* **PROBLEM STATEMENT**
Leaving pictures aside, restate exactly the lines of the data below, from the first one through the line that contains "我的车子不可能开得过去，必须".

DATA FOR ANALYSIS Block Start

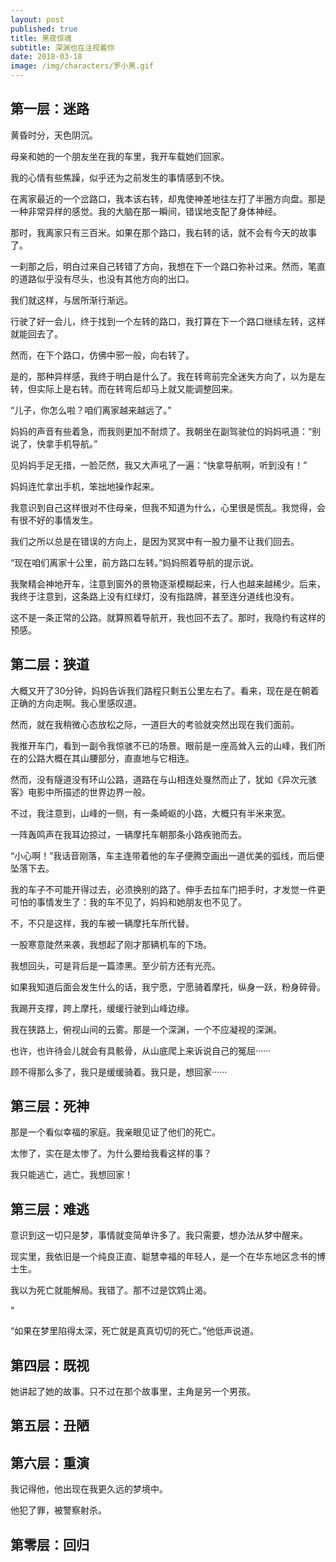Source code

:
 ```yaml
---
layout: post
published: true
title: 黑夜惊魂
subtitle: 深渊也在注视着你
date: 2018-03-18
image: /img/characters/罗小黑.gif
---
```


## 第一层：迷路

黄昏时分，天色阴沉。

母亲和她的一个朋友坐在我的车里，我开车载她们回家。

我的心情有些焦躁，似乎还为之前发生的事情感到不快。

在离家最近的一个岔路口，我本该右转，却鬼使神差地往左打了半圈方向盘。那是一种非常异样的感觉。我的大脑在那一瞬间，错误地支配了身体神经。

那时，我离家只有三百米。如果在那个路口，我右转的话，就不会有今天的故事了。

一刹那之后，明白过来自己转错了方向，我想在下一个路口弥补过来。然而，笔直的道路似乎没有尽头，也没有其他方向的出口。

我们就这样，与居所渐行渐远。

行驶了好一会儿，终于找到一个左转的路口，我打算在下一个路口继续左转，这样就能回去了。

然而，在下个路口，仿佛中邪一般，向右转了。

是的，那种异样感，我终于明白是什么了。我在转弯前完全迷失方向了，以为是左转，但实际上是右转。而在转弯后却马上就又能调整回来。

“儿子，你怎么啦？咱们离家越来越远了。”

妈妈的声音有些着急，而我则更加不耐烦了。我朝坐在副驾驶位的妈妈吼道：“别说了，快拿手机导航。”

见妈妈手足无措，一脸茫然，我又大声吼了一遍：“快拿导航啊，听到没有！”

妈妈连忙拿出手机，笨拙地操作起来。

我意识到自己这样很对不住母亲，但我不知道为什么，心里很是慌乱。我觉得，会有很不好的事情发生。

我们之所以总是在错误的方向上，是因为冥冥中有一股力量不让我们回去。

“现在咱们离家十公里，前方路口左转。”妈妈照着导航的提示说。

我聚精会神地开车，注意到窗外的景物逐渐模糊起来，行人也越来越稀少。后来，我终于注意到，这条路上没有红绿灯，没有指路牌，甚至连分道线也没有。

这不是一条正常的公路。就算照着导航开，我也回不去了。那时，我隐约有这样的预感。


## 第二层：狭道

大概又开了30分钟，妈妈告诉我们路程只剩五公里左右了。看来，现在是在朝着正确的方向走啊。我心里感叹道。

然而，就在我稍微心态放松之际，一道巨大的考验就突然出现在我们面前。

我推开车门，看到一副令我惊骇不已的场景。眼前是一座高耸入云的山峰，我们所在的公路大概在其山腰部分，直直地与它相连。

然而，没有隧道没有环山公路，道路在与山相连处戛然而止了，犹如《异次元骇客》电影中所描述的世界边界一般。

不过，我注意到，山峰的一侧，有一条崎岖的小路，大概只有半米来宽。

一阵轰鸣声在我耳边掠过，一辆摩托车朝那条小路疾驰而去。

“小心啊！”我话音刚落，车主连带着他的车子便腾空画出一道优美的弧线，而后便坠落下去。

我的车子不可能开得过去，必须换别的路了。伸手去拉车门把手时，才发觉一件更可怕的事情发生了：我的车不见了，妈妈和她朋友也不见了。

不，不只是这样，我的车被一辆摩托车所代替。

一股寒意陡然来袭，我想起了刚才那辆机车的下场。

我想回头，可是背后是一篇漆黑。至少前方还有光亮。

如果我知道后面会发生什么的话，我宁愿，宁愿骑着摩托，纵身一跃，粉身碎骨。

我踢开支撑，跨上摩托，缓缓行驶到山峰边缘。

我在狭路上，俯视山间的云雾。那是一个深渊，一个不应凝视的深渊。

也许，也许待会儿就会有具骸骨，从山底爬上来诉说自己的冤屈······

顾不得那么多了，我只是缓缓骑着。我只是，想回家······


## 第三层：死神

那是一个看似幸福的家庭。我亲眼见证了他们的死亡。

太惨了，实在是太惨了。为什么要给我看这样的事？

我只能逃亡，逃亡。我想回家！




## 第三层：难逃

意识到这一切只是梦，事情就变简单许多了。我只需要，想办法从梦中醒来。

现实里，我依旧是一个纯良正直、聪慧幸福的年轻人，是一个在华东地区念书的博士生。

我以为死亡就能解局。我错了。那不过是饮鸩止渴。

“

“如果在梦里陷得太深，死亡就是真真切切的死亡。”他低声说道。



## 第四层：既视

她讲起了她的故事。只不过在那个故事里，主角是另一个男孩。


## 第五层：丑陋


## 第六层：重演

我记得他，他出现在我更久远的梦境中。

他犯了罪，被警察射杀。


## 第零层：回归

DATA FOR ANALYSIS Block End

* **SOLVED EXERCISE**
Source code

:
 ```yaml
---
layout: post
published: true
title: 黑夜惊魂
subtitle: 深渊也在注视着你
date: 2018-03-18
image: /img/characters/罗小黑.gif
---
```


## 第一层：迷路

黄昏时分，天色阴沉。

母亲和她的一个朋友坐在我的车里，我开车载她们回家。

我的心情有些焦躁，似乎还为之前发生的事情感到不快。

在离家最近的一个岔路口，我本该右转，却鬼使神差地往左打了半圈方向盘。那是一种非常异样的感觉。我的大脑在那一瞬间，错误地支配了身体神经。

那时，我离家只有三百米。如果在那个路口，我右转的话，就不会有今天的故事了。

一刹那之后，明白过来自己转错了方向，我想在下一个路口弥补过来。然而，笔直的道路似乎没有尽头，也没有其他方向的出口。

我们就这样，与居所渐行渐远。

行驶了好一会儿，终于找到一个左转的路口，我打算在下一个路口继续左转，这样就能回去了。

然而，在下个路口，仿佛中邪一般，向右转了。

是的，那种异样感，我终于明白是什么了。我在转弯前完全迷失方向了，以为是左转，但实际上是右转。而在转弯后却马上就又能调整回来。

“儿子，你怎么啦？咱们离家越来越远了。”

妈妈的声音有些着急，而我则更加不耐烦了。我朝坐在副驾驶位的妈妈吼道：“别说了，快拿手机导航。”

见妈妈手足无措，一脸茫然，我又大声吼了一遍：“快拿导航啊，听到没有！”

妈妈连忙拿出手机，笨拙地操作起来。

我意识到自己这样很对不住母亲，但我不知道为什么，心里很是慌乱。我觉得，会有很不好的事情发生。

我们之所以总是在错误的方向上，是因为冥冥中有一股力量不让我们回去。

“现在咱们离家十公里，前方路口左转。”妈妈照着导航的提示说。

我聚精会神地开车，注意到窗外的景物逐渐模糊起来，行人也越来越稀少。后来，我终于注意到，这条路上没有红绿灯，没有指路牌，甚至连分道线也没有。

这不是一条正常的公路。就算照着导航开，我也回不去了。那时，我隐约有这样的预感。


## 第二层：狭道

大概又开了30分钟，妈妈告诉我们路程只剩五公里左右了。看来，现在是在朝着正确的方向走啊。我心里感叹道。

然而，就在我稍微心态放松之际，一道巨大的考验就突然出现在我们面前。

我推开车门，看到一副令我惊骇不已的场景。眼前是一座高耸入云的山峰，我们所在的公路大概在其山腰部分，直直地与它相连。

然而，没有隧道没有环山公路，道路在与山相连处戛然而止了，犹如《异次元骇客》电影中所描述的世界边界一般。

不过，我注意到，山峰的一侧，有一条崎岖的小路，大概只有半米来宽。

一阵轰鸣声在我耳边掠过，一辆摩托车朝那条小路疾驰而去。

“小心啊！”我话音刚落，车主连带着他的车子便腾空画出一道优美的弧线，而后便坠落下去。

我的车子不可能开得过去，必须换别的路了。伸手去拉车门把手时，才发觉一件更可怕的事情发生了：我的车不见了，妈妈和她朋友也不见了。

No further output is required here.